Furthermore, gender-sensitive planning is not significantly incorporated into the majority of Dhaka’s urban development policies. When choosing a school location or organizing transportation, girl’s safety and mobility-particularly during monsoon seasons-are rarely taken into account. Most families opt to keep their daughters home when educational access is conditioned upon perilous or waterlogged routes. Interventions continue to be shallow and ineffective without institutional acknowledgment of these barriers.
There needs to be a holistic approach by the national and local governments of Dhaka to address these problems. This includes natural drainage systems, ie, canals and wetlands, being a top priority for restoration and preservation, and strictly enforcing the law against illegal encroachments. Constructing climate-resilient schools with elevated classrooms, functional toilets, and safe access paths in flood-prone zones needs to be the top priority of infrastructure development.
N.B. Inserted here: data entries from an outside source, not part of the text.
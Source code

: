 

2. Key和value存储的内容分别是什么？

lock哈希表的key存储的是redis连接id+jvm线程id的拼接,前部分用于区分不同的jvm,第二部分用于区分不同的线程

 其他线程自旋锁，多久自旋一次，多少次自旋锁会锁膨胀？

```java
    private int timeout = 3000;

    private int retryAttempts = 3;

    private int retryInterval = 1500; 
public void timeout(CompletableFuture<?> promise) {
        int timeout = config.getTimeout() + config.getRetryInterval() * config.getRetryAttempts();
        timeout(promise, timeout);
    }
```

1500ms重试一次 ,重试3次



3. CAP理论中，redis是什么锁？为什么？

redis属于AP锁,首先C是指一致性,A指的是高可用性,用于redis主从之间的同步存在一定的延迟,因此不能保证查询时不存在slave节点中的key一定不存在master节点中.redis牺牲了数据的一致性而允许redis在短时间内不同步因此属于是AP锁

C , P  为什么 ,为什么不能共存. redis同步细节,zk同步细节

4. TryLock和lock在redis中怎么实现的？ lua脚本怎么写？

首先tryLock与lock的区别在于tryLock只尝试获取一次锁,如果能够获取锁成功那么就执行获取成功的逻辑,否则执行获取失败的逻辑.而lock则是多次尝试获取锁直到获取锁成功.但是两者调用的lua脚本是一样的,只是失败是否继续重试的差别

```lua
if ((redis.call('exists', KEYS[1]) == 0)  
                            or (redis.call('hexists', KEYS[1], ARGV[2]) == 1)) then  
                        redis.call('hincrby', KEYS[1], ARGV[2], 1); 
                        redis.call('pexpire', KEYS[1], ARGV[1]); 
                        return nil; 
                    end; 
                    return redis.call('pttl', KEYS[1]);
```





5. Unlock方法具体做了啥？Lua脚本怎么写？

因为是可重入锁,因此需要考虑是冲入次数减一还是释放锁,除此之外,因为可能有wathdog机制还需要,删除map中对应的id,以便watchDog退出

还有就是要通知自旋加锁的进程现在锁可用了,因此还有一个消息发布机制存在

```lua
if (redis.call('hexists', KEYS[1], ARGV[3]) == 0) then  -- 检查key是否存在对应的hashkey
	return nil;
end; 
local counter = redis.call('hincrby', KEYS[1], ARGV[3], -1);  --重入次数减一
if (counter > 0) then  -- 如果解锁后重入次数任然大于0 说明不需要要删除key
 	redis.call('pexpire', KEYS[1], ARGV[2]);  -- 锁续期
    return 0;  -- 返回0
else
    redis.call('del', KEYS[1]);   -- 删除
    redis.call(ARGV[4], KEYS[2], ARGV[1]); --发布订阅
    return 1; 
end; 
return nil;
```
To maintain learning continuity during times of heavy rainfall, alternative learning arrangements must also be created. These could be mobile learning facilities, community schools, or even planned instruction through SMS and radio for girls with no digital access. Conditional cash transfers or emergency scholarships that help families keep girls in school rather than compelling them into early marriage or the labour force are also vital.
Also, there should be community engagement. There is a need to support school management committees and local women’s organisations to enable them to monitor school safety, guide girls through flood-risk areas and influence planning decisions. Engaging women and girls in developing and managing policies on education and climate adaptation will ensure that solutions reflect real situations and not idealised circumstances. Last but not the least, plans for urban climate adaptation must specifically address educational equality. Even the most well-meaning flood management plans will fail to help those who need it most if this is not done. The emergence of a resilient city entails making certain that its daughters attend school in safety, learn with honour and come home inspired.
Dhaka cannot afford to let its daughters’ ambitions be dashed by another monsoon season.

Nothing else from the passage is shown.